英国スコットランド、2009年以来となるBSEが発生

 英国北部のスコットランド自治政府は10月18日、同地域内の農場において牛海綿状脳症(BSE)の症例が確認されたと発表した。今回のBSE症例は、定型のものである。今回の発生を受けて、国際獣疫事務局(OIE)は、2017年5月に認定された同地域のBSEステータス「無視できるリスク」を中断することを発表している。
 現地では、今回のOIE発表は、スコットランドのステータスが、イングランドとウェールズと同じく「管理されたリスク」に引き下げられ、英国では唯一、北アイルランドのみが「無視できるリスク」となることを意味するものと報じられている。

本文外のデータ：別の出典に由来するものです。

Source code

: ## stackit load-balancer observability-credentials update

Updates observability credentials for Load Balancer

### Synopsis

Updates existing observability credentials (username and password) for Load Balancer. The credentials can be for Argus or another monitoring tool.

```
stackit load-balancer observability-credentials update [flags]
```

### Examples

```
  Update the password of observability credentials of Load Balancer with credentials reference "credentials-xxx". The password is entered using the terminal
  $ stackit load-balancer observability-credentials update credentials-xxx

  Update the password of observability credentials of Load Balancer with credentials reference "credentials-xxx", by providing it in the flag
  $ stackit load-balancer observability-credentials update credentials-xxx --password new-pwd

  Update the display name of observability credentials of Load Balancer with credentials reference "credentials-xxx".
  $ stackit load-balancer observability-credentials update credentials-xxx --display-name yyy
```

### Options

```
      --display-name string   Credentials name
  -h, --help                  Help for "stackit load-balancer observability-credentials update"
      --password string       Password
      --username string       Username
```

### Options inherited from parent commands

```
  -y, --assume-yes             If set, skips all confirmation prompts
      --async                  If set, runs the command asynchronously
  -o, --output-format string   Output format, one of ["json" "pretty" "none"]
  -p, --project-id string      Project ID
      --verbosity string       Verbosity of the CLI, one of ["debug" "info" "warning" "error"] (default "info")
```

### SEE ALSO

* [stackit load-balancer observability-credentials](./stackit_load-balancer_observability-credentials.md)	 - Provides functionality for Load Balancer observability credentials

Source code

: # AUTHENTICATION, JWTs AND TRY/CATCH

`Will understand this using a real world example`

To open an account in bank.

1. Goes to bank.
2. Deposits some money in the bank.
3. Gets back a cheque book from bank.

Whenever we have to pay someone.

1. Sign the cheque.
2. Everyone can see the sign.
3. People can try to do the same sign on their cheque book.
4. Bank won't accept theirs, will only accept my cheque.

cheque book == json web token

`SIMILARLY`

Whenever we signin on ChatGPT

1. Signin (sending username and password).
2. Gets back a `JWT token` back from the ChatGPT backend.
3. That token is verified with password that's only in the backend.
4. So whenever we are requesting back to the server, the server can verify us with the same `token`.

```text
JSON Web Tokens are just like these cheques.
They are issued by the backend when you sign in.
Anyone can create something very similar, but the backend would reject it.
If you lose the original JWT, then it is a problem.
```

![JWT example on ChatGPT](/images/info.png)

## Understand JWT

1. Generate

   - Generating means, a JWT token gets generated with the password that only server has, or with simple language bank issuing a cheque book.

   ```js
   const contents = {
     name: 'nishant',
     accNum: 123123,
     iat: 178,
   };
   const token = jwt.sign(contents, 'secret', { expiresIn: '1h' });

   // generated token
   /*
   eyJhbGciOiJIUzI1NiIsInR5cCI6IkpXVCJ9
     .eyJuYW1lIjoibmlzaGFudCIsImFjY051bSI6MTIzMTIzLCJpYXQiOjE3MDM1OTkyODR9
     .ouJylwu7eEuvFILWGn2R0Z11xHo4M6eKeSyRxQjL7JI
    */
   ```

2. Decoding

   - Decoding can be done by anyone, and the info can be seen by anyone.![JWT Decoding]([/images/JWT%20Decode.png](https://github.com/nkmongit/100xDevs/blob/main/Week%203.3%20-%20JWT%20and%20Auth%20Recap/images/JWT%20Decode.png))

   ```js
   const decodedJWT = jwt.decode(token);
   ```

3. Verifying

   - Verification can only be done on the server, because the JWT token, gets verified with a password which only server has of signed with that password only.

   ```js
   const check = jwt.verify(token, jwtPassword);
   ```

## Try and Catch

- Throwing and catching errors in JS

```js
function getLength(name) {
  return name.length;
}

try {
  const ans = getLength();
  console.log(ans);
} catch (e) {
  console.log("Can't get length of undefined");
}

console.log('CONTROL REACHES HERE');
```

 なお、欧州食品安全機関(EFSA)の調査によると、散発的な発生の要因は、汚染された飼料の可能性が高いとのことである。昨年、スペインでもいくつかの症例が報告されたが、これは非定型であり、汚染された飼料を通してではなく、自然発生したものと考えられる。非定型の場合、同ステータスは下げられることはなく、同国の同ステータスは依然として最上位の「無視できるリスク」となっている。